### [Provided entries]
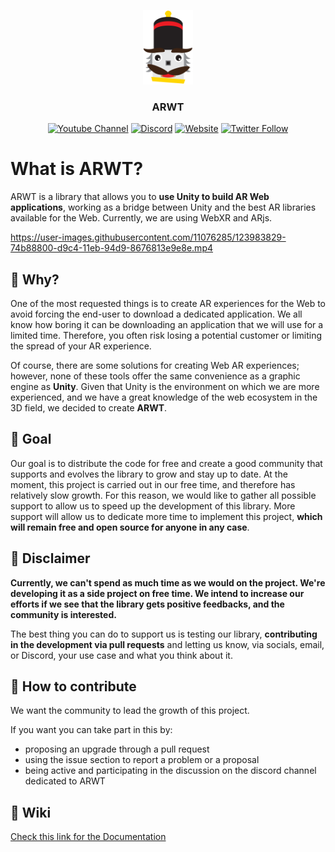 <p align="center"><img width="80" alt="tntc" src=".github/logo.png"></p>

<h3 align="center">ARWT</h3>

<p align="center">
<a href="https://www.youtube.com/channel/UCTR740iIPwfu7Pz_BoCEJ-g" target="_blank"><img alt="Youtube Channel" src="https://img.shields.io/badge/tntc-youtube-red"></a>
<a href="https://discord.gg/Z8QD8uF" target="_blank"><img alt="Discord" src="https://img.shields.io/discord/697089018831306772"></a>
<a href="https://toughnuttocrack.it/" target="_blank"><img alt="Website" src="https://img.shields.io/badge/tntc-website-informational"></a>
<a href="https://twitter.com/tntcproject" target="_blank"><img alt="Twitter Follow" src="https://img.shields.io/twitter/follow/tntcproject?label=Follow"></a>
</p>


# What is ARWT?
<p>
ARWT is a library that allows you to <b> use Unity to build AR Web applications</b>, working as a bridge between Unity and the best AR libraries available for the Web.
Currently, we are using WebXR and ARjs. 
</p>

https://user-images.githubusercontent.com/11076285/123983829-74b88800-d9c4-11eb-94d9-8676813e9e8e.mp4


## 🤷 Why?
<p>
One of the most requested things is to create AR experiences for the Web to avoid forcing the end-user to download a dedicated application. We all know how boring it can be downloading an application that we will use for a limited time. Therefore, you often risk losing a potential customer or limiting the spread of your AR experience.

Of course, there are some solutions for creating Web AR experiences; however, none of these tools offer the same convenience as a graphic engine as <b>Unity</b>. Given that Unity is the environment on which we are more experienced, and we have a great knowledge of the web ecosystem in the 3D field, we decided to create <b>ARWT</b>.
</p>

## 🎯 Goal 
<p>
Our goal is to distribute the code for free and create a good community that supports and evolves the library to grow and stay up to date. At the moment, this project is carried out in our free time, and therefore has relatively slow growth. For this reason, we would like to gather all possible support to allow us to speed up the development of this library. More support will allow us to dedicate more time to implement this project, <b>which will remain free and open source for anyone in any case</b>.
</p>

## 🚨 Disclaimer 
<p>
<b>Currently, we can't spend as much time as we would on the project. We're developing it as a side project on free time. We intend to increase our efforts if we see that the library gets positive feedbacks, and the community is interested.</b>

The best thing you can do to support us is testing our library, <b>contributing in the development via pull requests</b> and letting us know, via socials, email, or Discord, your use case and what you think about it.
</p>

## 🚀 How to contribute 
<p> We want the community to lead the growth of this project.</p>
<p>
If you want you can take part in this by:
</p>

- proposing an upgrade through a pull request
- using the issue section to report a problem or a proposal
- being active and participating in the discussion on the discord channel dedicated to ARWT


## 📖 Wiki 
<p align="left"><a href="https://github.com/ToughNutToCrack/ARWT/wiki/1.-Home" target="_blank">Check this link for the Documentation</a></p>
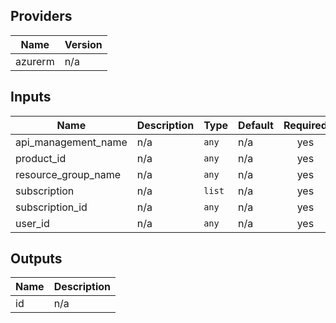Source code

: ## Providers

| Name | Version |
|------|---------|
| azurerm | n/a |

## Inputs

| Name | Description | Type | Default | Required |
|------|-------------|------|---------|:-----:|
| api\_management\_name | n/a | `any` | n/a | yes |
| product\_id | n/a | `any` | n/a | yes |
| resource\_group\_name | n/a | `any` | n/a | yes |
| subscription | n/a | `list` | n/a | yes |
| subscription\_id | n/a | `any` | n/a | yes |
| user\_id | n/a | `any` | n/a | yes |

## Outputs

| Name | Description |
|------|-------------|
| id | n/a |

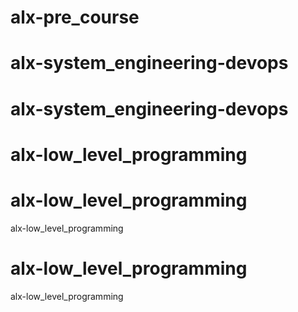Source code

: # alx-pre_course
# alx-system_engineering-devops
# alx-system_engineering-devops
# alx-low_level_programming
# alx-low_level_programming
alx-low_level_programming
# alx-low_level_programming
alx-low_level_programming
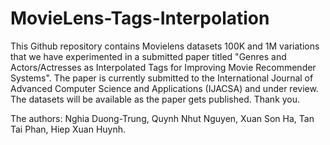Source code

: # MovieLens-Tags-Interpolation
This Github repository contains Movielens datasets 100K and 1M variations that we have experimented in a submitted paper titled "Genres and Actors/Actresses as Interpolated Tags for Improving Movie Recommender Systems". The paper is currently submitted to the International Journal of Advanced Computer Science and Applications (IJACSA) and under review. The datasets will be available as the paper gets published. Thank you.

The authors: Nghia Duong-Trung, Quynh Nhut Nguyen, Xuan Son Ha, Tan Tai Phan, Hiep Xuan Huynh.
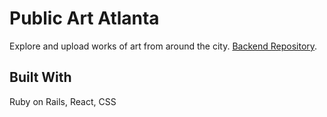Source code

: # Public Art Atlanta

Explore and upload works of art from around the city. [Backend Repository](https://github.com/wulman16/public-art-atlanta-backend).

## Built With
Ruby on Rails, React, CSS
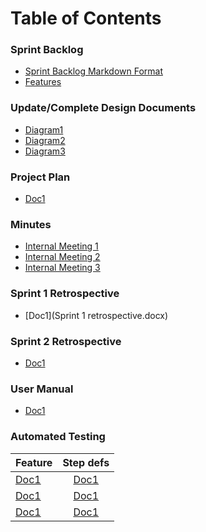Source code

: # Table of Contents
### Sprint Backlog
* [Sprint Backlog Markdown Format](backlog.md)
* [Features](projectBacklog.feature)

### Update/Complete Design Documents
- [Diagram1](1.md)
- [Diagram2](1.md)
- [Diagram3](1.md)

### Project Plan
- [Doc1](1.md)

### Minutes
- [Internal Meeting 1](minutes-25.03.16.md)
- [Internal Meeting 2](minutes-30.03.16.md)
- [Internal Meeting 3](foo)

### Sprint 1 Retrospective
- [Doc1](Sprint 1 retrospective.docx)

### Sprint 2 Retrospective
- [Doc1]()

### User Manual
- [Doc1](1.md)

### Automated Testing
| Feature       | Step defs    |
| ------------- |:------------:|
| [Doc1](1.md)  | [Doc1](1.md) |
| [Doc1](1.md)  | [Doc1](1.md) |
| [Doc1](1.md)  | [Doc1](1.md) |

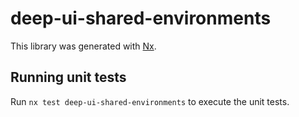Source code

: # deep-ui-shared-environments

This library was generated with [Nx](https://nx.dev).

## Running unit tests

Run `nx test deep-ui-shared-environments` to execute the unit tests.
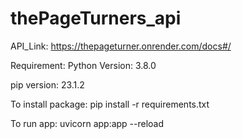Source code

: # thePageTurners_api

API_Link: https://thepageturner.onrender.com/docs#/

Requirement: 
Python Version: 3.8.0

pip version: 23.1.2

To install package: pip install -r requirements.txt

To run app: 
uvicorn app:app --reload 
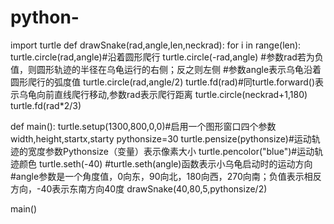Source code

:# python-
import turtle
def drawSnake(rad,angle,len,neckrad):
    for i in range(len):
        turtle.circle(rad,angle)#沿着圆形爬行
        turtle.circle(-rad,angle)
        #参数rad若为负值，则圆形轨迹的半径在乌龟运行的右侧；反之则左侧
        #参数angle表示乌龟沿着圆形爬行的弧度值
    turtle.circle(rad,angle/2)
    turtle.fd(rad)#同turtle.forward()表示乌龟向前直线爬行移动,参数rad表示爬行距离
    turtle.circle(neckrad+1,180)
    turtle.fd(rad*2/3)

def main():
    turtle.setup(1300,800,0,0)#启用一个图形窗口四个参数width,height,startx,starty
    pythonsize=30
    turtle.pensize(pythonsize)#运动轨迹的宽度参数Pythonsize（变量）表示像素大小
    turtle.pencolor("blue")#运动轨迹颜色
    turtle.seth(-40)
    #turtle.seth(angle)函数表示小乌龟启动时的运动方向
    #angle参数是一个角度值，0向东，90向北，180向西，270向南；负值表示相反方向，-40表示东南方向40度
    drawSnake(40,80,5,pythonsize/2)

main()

### [Task goal]
The records above must be echoed exactly, minus their pictures.

### [Exercise result]
 <p align="center"><img width="80" alt="tntc" src=".github/logo.png"></p>

<h3 align="center">ARWT</h3>

<p align="center">
<a href="https://www.youtube.com/channel/UCTR740iIPwfu7Pz_BoCEJ-g" target="_blank"><img alt="Youtube Channel" src="https://img.shields.io/badge/tntc-youtube-red"></a>
<a href="https://discord.gg/Z8QD8uF" target="_blank"><img alt="Discord" src="https://img.shields.io/discord/697089018831306772"></a>
<a href="https://toughnuttocrack.it/" target="_blank"><img alt="Website" src="https://img.shields.io/badge/tntc-website-informational"></a>
<a href="https://twitter.com/tntcproject" target="_blank"><img alt="Twitter Follow" src="https://img.shields.io/twitter/follow/tntcproject?label=Follow"></a>
</p>


# What is ARWT?
<p>
ARWT is a library that allows you to <b> use Unity to build AR Web applications</b>, working as a bridge between Unity and the best AR libraries available for the Web.
Currently, we are using WebXR and ARjs. 
</p>

https://user-images.githubusercontent.com/11076285/123983829-74b88800-d9c4-11eb-94d9-8676813e9e8e.mp4


## 🤷 Why?
<p>
One of the most requested things is to create AR experiences for the Web to avoid forcing the end-user to download a dedicated application. We all know how boring it can be downloading an application that we will use for a limited time. Therefore, you often risk losing a potential customer or limiting the spread of your AR experience.

Of course, there are some solutions for creating Web AR experiences; however, none of these tools offer the same convenience as a graphic engine as <b>Unity</b>. Given that Unity is the environment on which we are more experienced, and we have a great knowledge of the web ecosystem in the 3D field, we decided to create <b>ARWT</b>.
</p>

## 🎯 Goal 
<p>
Our goal is to distribute the code for free and create a good community that supports and evolves the library to grow and stay up to date. At the moment, this project is carried out in our free time, and therefore has relatively slow growth. For this reason, we would like to gather all possible support to allow us to speed up the development of this library. More support will allow us to dedicate more time to implement this project, <b>which will remain free and open source for anyone in any case</b>.
</p>

## 🚨 Disclaimer 
<p>
<b>Currently, we can't spend as much time as we would on the project. We're developing it as a side project on free time. We intend to increase our efforts if we see that the library gets positive feedbacks, and the community is interested.</b>

The best thing you can do to support us is testing our library, <b>contributing in the development via pull requests</b> and letting us know, via socials, email, or Discord, your use case and what you think about it.
</p>

## 🚀 How to contribute 
<p> We want the community to lead the growth of this project.</p>
<p>
If you want you can take part in this by:
</p>

- proposing an upgrade through a pull request
- using the issue section to report a problem or a proposal
- being active and participating in the discussion on the discord channel dedicated to ARWT


## 📖 Wiki 
<p align="left"><a href="https://github.com/ToughNutToCrack/ARWT/wiki/1.-Home" target="_blank">Check this link for the Documentation</a></p>
Source code

: ## Providers

| Name | Version |
|------|---------|
| azurerm | n/a |

## Inputs

| Name | Description | Type | Default | Required |
|------|-------------|------|---------|:-----:|
| api\_management\_name | n/a | `any` | n/a | yes |
| product\_id | n/a | `any` | n/a | yes |
| resource\_group\_name | n/a | `any` | n/a | yes |
| subscription | n/a | `list` | n/a | yes |
| subscription\_id | n/a | `any` | n/a | yes |
| user\_id | n/a | `any` | n/a | yes |

## Outputs

| Name | Description |
|------|-------------|
| id | n/a |

Source code

: # alx-pre_course
# alx-system_engineering-devops
# alx-system_engineering-devops
# alx-low_level_programming
# alx-low_level_programming
alx-low_level_programming
# alx-low_level_programming
alx-low_level_programming
Source code

: # MovieLens-Tags-Interpolation
This Github repository contains Movielens datasets 100K and 1M variations that we have experimented in a submitted paper titled "Genres and Actors/Actresses as Interpolated Tags for Improving Movie Recommender Systems". The paper is currently submitted to the International Journal of Advanced Computer Science and Applications (IJACSA) and under review. The datasets will be available as the paper gets published. Thank you.

The authors: Nghia Duong-Trung, Quynh Nhut Nguyen, Xuan Son Ha, Tan Tai Phan, Hiep Xuan Huynh.
Source code

: # Public Art Atlanta

Explore and upload works of art from around the city. [Backend Repository](https://github.com/wulman16/public-art-atlanta-backend).

## Built With
Ruby on Rails, React, CSS
Source code

: # Table of Contents
### Sprint Backlog
* [Sprint Backlog Markdown Format](backlog.md)
* [Features](projectBacklog.feature)

### Update/Complete Design Documents
- [Diagram1](1.md)
- [Diagram2](1.md)
- [Diagram3](1.md)

### Project Plan
- [Doc1](1.md)

### Minutes
- [Internal Meeting 1](minutes-25.03.16.md)
- [Internal Meeting 2](minutes-30.03.16.md)
- [Internal Meeting 3](foo)

### Sprint 1 Retrospective
- [Doc1](Sprint 1 retrospective.docx)

### Sprint 2 Retrospective
- [Doc1]()

### User Manual
- [Doc1](1.md)

### Automated Testing
| Feature       | Step defs    |
| ------------- |:------------:|
| [Doc1](1.md)  | [Doc1](1.md) |
| [Doc1](1.md)  | [Doc1](1.md) |
| [Doc1](1.md)  | [Doc1](1.md) |

Source code

: # deep-ui-shared-environments

This library was generated with [Nx](https://nx.dev).

## Running unit tests

Run `nx test deep-ui-shared-environments` to execute the unit tests.
Source code

: # thePageTurners_api

API_Link: https://thepageturner.onrender.com/docs#/

Requirement: 
Python Version: 3.8.0

pip version: 23.1.2

To install package: pip install -r requirements.txt

To run app: 
uvicorn app:app --reload 
Source code

:# python-
import turtle
def drawSnake(rad,angle,len,neckrad):
    for i in range(len):
        turtle.circle(rad,angle)#沿着圆形爬行
        turtle.circle(-rad,angle)
        #参数rad若为负值，则圆形轨迹的半径在乌龟运行的右侧；反之则左侧
        #参数angle表示乌龟沿着圆形爬行的弧度值
    turtle.circle(rad,angle/2)
    turtle.fd(rad)#同turtle.forward()表示乌龟向前直线爬行移动,参数rad表示爬行距离
    turtle.circle(neckrad+1,180)
    turtle.fd(rad*2/3)

def main():
    turtle.setup(1300,800,0,0)#启用一个图形窗口四个参数width,height,startx,starty
    pythonsize=30
    turtle.pensize(pythonsize)#运动轨迹的宽度参数Pythonsize（变量）表示像素大小
    turtle.pencolor("blue")#运动轨迹颜色
    turtle.seth(-40)
    #turtle.seth(angle)函数表示小乌龟启动时的运动方向
    #angle参数是一个角度值，0向东，90向北，180向西，270向南；负值表示相反方向，-40表示东南方向40度
    drawSnake(40,80,5,pythonsize/2)

main()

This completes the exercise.